### RECORDS TO USE:
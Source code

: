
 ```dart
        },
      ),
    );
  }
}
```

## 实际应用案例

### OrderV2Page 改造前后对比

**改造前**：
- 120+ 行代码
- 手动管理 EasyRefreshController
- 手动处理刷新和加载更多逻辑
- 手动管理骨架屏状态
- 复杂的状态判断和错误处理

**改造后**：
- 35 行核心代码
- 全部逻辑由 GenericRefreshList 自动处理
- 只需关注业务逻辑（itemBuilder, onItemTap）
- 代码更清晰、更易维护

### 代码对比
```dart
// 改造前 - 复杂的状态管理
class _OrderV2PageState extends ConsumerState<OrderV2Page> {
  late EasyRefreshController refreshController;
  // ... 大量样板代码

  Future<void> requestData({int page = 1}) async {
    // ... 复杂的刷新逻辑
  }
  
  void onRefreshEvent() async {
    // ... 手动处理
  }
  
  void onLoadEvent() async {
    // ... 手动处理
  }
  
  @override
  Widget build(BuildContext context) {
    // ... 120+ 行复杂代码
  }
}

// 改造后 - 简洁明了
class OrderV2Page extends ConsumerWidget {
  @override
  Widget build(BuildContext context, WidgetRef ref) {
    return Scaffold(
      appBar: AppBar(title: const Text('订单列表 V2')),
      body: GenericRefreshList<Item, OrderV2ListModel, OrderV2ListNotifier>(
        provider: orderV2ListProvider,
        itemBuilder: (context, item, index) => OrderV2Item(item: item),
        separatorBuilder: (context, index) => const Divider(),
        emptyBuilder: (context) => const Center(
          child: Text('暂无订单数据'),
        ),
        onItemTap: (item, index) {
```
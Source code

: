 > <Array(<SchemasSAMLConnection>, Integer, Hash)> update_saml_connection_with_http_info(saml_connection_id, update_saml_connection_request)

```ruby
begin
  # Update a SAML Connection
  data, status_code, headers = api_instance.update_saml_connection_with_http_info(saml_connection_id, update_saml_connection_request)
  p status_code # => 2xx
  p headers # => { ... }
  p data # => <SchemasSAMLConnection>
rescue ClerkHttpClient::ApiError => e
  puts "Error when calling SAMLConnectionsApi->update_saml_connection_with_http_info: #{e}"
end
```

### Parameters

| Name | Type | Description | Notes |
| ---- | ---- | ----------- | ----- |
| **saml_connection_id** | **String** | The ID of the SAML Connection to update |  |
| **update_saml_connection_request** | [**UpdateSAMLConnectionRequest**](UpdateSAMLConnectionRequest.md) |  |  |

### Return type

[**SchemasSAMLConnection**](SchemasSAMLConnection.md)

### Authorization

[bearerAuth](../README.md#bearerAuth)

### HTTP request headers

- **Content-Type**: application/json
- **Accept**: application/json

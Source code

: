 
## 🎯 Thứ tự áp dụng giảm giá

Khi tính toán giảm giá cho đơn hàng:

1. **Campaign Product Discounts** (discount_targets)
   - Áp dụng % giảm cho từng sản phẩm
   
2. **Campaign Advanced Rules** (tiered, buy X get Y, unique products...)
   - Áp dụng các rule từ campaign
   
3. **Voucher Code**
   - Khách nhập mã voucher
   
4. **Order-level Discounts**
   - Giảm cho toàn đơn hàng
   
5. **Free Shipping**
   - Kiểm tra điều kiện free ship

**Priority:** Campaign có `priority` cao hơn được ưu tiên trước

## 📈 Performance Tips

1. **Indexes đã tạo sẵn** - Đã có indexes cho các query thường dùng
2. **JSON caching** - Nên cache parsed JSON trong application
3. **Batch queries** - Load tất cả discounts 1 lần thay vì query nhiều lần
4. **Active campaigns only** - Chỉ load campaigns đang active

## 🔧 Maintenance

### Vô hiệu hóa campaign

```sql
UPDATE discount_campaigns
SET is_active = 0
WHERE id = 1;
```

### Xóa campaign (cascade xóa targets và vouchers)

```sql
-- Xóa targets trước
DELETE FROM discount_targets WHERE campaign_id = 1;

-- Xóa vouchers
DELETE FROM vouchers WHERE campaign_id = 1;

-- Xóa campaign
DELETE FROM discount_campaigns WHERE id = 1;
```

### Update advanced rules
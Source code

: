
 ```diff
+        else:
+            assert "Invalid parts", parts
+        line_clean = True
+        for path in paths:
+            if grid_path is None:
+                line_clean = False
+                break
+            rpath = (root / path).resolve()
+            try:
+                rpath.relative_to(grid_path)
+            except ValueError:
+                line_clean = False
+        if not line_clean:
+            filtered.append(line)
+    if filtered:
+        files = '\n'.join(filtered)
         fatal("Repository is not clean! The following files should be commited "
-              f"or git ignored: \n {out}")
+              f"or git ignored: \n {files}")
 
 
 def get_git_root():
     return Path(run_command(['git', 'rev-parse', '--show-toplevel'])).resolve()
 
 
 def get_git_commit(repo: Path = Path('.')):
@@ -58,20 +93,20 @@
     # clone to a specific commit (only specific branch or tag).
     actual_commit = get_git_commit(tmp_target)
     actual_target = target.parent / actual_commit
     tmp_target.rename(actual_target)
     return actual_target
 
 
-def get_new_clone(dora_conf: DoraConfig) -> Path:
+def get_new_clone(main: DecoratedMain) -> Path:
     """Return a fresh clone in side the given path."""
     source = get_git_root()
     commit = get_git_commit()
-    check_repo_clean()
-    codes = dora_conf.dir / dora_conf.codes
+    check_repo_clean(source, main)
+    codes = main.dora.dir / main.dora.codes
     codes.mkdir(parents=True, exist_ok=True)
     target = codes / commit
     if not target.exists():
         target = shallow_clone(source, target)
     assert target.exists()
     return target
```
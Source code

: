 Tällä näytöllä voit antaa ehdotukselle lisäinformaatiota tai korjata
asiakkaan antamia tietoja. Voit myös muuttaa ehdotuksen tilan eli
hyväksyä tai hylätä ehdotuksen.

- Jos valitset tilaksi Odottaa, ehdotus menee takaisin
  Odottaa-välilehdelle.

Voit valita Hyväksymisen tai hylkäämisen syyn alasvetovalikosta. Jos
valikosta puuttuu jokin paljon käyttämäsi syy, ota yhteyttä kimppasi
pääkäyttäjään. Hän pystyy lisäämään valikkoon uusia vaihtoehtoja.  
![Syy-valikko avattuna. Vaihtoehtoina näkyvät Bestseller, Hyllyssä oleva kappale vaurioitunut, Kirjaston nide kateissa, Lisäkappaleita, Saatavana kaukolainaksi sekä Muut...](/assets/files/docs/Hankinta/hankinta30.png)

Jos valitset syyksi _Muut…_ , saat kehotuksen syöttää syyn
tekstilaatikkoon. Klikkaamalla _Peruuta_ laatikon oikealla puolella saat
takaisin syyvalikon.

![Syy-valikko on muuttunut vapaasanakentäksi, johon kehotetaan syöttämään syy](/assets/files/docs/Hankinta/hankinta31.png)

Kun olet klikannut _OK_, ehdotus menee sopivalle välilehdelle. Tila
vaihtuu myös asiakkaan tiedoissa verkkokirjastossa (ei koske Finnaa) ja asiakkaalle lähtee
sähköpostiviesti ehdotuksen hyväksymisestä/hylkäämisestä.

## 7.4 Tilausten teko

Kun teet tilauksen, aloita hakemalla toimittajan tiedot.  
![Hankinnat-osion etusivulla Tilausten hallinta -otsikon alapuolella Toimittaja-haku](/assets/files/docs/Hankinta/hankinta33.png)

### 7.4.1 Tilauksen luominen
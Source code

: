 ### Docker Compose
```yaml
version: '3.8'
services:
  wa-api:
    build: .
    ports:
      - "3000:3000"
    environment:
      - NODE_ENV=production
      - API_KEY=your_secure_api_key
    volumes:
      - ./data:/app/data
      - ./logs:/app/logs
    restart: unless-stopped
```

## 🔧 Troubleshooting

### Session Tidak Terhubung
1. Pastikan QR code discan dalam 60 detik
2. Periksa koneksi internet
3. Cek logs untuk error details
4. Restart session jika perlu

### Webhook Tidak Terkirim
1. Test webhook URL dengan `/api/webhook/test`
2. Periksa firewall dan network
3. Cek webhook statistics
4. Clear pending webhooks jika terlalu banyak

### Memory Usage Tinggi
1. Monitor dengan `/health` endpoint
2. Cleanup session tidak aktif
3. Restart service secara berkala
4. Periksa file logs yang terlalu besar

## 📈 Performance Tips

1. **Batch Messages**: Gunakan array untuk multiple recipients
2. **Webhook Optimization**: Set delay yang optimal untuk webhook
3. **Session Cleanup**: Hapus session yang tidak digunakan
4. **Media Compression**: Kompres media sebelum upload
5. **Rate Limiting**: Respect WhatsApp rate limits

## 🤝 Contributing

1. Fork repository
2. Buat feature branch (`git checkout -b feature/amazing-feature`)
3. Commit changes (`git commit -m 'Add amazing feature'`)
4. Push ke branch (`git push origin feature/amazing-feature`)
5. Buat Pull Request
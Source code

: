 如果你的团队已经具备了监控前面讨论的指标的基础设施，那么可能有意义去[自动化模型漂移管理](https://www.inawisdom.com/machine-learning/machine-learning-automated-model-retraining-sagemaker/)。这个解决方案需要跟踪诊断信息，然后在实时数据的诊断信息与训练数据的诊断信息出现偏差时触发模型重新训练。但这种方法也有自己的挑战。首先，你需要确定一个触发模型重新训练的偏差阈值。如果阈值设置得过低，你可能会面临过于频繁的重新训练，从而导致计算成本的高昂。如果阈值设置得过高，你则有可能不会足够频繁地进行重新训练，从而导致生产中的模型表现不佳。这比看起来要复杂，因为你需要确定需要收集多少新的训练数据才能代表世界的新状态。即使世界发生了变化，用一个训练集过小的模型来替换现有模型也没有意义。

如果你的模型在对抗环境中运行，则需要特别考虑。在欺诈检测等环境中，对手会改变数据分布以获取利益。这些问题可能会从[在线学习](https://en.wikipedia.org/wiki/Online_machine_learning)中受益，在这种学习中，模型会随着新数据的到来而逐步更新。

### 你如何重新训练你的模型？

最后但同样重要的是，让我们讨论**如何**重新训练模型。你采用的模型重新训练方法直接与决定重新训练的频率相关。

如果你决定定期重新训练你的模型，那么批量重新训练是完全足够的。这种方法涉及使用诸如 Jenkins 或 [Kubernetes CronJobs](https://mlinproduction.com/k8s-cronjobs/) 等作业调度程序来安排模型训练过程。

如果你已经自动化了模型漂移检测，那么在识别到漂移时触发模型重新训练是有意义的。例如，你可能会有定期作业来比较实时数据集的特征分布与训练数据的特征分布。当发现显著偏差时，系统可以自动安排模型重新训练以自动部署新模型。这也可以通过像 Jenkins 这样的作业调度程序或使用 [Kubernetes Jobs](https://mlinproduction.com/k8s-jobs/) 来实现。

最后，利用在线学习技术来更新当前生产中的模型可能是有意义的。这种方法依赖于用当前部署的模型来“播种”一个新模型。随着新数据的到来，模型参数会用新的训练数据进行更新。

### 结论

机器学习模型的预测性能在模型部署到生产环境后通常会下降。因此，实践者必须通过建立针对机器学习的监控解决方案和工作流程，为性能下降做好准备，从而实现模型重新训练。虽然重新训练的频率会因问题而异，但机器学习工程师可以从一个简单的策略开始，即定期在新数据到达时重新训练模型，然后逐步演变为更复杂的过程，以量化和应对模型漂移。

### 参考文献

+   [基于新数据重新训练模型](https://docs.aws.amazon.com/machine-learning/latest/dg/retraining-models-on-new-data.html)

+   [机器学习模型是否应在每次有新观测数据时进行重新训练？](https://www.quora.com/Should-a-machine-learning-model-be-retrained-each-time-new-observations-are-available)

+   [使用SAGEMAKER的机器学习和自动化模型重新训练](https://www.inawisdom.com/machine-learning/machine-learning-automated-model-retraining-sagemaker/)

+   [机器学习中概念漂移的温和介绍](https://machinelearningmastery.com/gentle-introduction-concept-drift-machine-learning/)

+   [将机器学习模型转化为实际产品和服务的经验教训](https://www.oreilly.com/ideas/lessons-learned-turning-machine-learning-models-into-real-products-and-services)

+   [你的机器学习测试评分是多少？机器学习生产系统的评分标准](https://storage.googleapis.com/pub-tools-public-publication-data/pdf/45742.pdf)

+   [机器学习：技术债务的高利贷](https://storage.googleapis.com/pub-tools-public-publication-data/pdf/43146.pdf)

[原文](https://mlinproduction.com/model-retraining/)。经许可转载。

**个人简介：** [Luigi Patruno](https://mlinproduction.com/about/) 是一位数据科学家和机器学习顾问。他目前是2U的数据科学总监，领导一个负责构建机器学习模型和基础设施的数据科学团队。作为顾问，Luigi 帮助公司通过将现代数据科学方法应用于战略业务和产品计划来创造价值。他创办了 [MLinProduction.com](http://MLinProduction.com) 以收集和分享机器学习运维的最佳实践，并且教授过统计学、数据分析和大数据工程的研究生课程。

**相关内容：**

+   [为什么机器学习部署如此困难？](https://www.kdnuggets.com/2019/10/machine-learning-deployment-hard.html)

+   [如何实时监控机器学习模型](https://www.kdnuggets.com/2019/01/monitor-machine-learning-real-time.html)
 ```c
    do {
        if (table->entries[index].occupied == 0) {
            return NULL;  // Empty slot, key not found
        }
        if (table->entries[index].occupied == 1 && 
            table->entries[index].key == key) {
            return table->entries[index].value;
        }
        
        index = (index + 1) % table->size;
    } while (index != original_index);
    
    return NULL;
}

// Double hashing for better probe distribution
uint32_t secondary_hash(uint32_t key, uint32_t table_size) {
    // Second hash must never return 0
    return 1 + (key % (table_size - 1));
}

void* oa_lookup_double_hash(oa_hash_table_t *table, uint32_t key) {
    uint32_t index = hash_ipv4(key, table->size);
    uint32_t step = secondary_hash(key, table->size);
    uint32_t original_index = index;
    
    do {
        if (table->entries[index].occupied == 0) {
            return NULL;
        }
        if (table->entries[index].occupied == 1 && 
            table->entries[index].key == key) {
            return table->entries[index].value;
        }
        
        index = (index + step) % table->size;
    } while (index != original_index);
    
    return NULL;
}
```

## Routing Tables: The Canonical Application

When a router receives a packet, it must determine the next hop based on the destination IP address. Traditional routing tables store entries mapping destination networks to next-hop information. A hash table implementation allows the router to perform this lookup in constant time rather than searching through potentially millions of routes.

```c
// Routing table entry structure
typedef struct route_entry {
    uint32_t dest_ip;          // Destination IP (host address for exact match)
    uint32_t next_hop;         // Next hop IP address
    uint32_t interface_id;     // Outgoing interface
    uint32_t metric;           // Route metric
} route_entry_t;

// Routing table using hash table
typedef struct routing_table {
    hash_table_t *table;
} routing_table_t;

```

### WORK ITEM:
Could you repeat exactly the lines above from the line with "- **Accept**: application/json" up to and including the line with "- Áp dụng % giảm cho từng sản phẩm", and only those?

### RESPONSE BOX:
- **Accept**: application/json

Source code

: 
## 🎯 Thứ tự áp dụng giảm giá

Khi tính toán giảm giá cho đơn hàng:

1. **Campaign Product Discounts** (discount_targets)
   - Áp dụng % giảm cho từng sản phẩm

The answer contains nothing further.